List prices as of 2026-04. 50-user team, 3-year total cost of ownership.
Most teams are up and running on Qrly within a working week.
ThoughtSpot exposes a public REST API with per-workspace tokens and offers per-list CSV and Excel exports from the UI. Qrly's import tool accepts either source, so you can choose the path that fits your access and scale.
For teams who adopted ThoughtSpot specifically for business intelligence, embedded analytics work, or project delivery — yes. Qrly covers projects, questions, boards, queries, Alerts, automations, and reporting with a focused mental model and no ClickApps to toggle. Teams who use ThoughtSpot primarily for whiteboards, group chat or goal-tracking will want to keep a dedicated tool for those surfaces; Qrly deliberately does not try to be all of them at once, and that focus is the point.
Yes. ThoughtSpot offers a public API and per-list CSV or Excel export. Qrly's import tool maps Spaces to tenants, Folders and Lists to projects, and Tasks to questions — preserving comments, attachments, custom fields, time entries, watchers and assignees. External task IDs can be retained as references so old links keep resolving. Custom statuses normalise to Qrly workflow states with a mapping UI you review before commit.
Qrly includes in-question rich documentation and project-level pages, which covers the main overlap with ThoughtSpot Docs for the kind of content teams actually write (runbooks, specs, post-mortems, onboarding notes). For free-form whiteboards most teams already use Miro, FigJam or Excalidraw — Qrly does not try to replace those tools, which is how we keep the product focused and fast.
All-in-one tools win the initial demo but pay for it later: every feature has a configuration surface, every ClickApp is a decision, and users never quite know where work lives — tasks, docs, chat, goals, or comments. A focused tool has one mental model — connections and questions — and the whole team can learn it in an afternoon. The productivity difference compounds over months of real use, and the total cost of ownership is lower even before you count the seat fees.

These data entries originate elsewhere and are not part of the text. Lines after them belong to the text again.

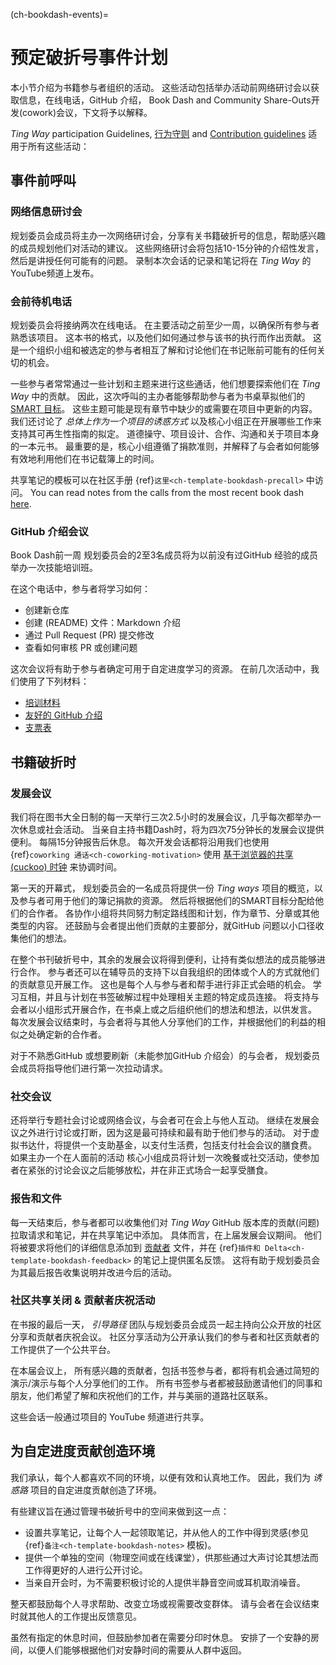 (ch-bookdash-events)=
# 预定破折号事件计划

本小节介绍为书籍参与者组织的活动。 这些活动包括举办活动前网络研讨会以获取信息，在线电话，GitHub 介绍， Book Dash and Community Share-Outs开发(cowork)会议，下文将予以解释。

_Ting Way_ participation Guidelines, [行为守则](https://the-turing-way.netlify.app/community-handbook/coc.html) and [Contribution guidelines](https://github.com/alan-turing-institute/the-turing-way/blob/main/CONTRIBUTING.md) 适用于所有这些活动：

## 事件前呼叫

### 网络信息研讨会

规划委员会成员将主办一次网络研讨会，分享有关书籍破折号的信息，帮助感兴趣的成员规划他们对活动的建议。 这些网络研讨会将包括10-15分钟的介绍性发言，然后是讲授任何可能有的问题。 录制本次会话的记录和笔记将在 _Ting Way_ 的YouTube频道上发布。

### 会前待机电话

规划委员会将接纳两次在线电话。 在主要活动之前至少一周，以确保所有参与者熟悉该项目。 这本书的格式，以及他们如何通过参与该书的执行而作出贡献。 这是一个组织小组和被选定的参与者相互了解和讨论他们在书记账前可能有的任何关切的机会。

一些参与者常常通过一些计划和主题来进行这些通话，他们想要探索他们在 _Ting Way_ 中的贡献。 因此，这次呼叫的主办者能够帮助参与者为书桌草拟他们的 [SMART 目标](https://www.atlassian.com/blog/productivity/how-to-write-smart-goals)。 这些主题可能是现有章节中缺少的或需要在项目中更新的内容。 我们还讨论了 _总体上作为一个项目的诱惑方式_ 以及核心小组正在开展哪些工作来支持其可再生性指南的拟定。 道德操守、项目设计、合作、沟通和关于项目本身的一本元书。 最重要的是，核心小组遵循了捐款准则，并解释了与会者如何能够有效地利用他们在书记载簿上的时间。

共享笔记的模板可以在社区手册 {ref}`这里<ch-template-bookdash-precall>` 中访问。 You can read notes from the calls from the most recent book dash [here](https://hackmd.io/@turingway).

### GitHub 介绍会议

Book Dash前一周 规划委员会的2至3名成员将为以前没有过GitHub 经验的成员举办一次技能培训班。

在这个电话中，参与者将学习如何：
- 创建新仓库
- 创建 (README) 文件：Markdown 介绍
- 通过 Pull Request (PR) 提交修改
- 查看如何审核 PR 或创建问题

这次会议将有助于参与者确定可用于自定进度学习的资源。 在前几次活动中，我们使用了下列材料：
- [培训材料](https://malvikasharan.github.io/developing_collaborative_document)
- [友好的 GitHub 介绍](https://docs.google.com/presentation/d/e/2PACX-1vR-Qu4kYulSMGnnAHH9-OonNiLkaJrsolEecEkt0VD5_3PmKWePmiSQwxK3QHoq5gNsL-MJKowmgsAx/pub?start=false&loop=false&delayms=3000)
- [支票表](https://guides.github.com/pdfs/markdown-cheatsheet-online.pdf)

## 书籍破折时

### 发展会议

我们将在图书大全日制的每一天举行三次2.5小时的发展会议，几乎每次都举办一次休息或社会活动。 当亲自主持书籍Dash时，将为四次75分钟长的发展会议提供便利。 每隔15分钟报告后休息。 每次开发会话都将沿用我们也使用 {ref}`coworking 通话<ch-coworking-motivation>` 使用 [基于浏览器的共享 (cuckoo) 时钟](https://cuckoo.team/tw-bookdash) 来协调时间。

第一天的开幕式， 规划委员会的一名成员将提供一份 _Ting ways_ 项目的概览，以及参与者可用于他们的簿记捐款的资源。 然后将根据他们的SMART目标分配给他们的合作者。 各协作小组将共同努力制定路线图和计划，作为章节、分章或其他类型的内容。 还鼓励与会者提出他们贡献的主要部分，就GitHub 问题以小口径收集他们的想法。

在整个书刊破折号中，其余的发展会议将得到便利，让持有类似想法的成员能够进行合作。 参与者还可以在辅导员的支持下以自我组织的团体或个人的方式就他们的贡献意见开展工作。 这也是每个人与参与者和帮手进行非正式会晤的机会。 学习互相，并且与计划在书签破解过程中处理相关主题的特定成员连接。 将支持与会者以小组形式开展合作，在书桌上或之后组织他们的想法和想法，以供发言。 每次发展会议结束时，与会者将与其他人分享他们的工作，并根据他们的利益的相似之处确定新的合作者。

对于不熟悉GitHub 或想要刷新（未能参加GitHub 介绍会）的与会者， 规划委员会成员将指导他们进行第一次拉动请求。

### 社交会议

还将举行专题社会讨论或网络会议，与会者可在会上与他人互动。 继续在发展会议之外进行讨论或打断，因为这是最可持续和最有助于他们参与的活动。 对于虚拟书达什，将提供一个支助基金，以支付生活费，包括支付社会会议的膳食费。 如果主办一个在人面前的活动 核心小组成员将计划一次晚餐或社交活动，使参加者在紧张的讨论会议之后能够放松，并在非正式场合一起享受膳食。

### 报告和文件

每一天结束后，参与者都可以收集他们对 _Ting Way_ GitHub 版本库的贡献(问题) 拉取请求和笔记，并在共享笔记中添加。 具体而言，在上届发展会议期间。 他们将被要求将他们的详细信息添加到 [贡献者](https://github.com/alan-turing-institute/the-turing-way/tree/book-dash-chapter/contributors.md) 文件，并在 {ref}`插件和 Delta<ch-template-bookdash-feedback>` 的笔记上提供匿名反馈。 这将有助于规划委员会为其最后报告收集说明并改进今后的活动。

### 社区共享关闭 & 贡献者庆祝活动

在书报的最后一天， _引导路径_ 团队与规划委员会成员一起主持向公众开放的社区分享和贡献者庆祝会议。 社区分享活动为公开承认我们的参与者和社区贡献者的工作提供了一个公共平台。

在本届会议上， 所有感兴趣的贡献者，包括书签参与者，都将有机会通过简短的演示/演示与每个人分享他们的工作。 所有书签参与者都被鼓励邀请他们的同事和朋友，他们希望了解和庆祝他们的工作，并与美丽的道路社区联系。

这些会话一般通过项目的 YouTube 频道进行共享。

## 为自定进度贡献创造环境

我们承认，每个人都喜欢不同的环境，以便有效和认真地工作。 因此，我们为 _诱惑路_ 项目的自定进度贡献创造了环境。

有些建议旨在通过管理书破折号中的空间来做到这一点：
- 设置共享笔记，让每个人一起领取笔记，并从他人的工作中得到灵感(参见 {ref}`备注<ch-template-bookdash-notes>` 模板)。
- 提供一个单独的空间（物理空间或在线课堂），供那些通过大声讨论其想法而工作得更好的人进行公开讨论。
- 当亲自开会时，为不需要积极讨论的人提供半静音空间或耳机取消噪音。

整天都鼓励每个人寻求帮助、改变立场或视需要改变群体。 请与会者在会议结束时就其他人的工作提出反馈意见。

虽然有指定的休息时间，但鼓励参加者在需要分印时休息。 安排了一个安静的房间，以便人们能够根据他们对安静时间的需要从人群中返回。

Yes. Qrly ships with native Alert enforcement, auto-escalation on breach, and a customer-facing embed portal with scheduled subscription on four providers (IMAP, Microsoft 365, Google, and generic SMTP). ThoughtSpot has no equivalent — teams either pay for a separate embedded analytics product (Intercom, Zendesk, Freshdesk) or try to simulate a portal with guest permissions, which breaks down as soon as customers want to see their own question history.
€1,875 per year per tenant on the cheapest tier (The Pulse), with unlimited users & projects inside the tenant — €5,625 over three years for a single tenant. Compared to roughly €21,600 for ThoughtSpot Business at 50 seats over the same period, before the Brain AI add-on or the Enterprise upgrade required for OIDC and EU data residency. Qrly is an annual flat fee per tenant — there is no per-seat cost for the 51st or 501st user inside the tenant. That difference only grows as the team grows.
Self-hostable. Flat pricing. One tool that does business intelligence and support — well. Made in Belgium.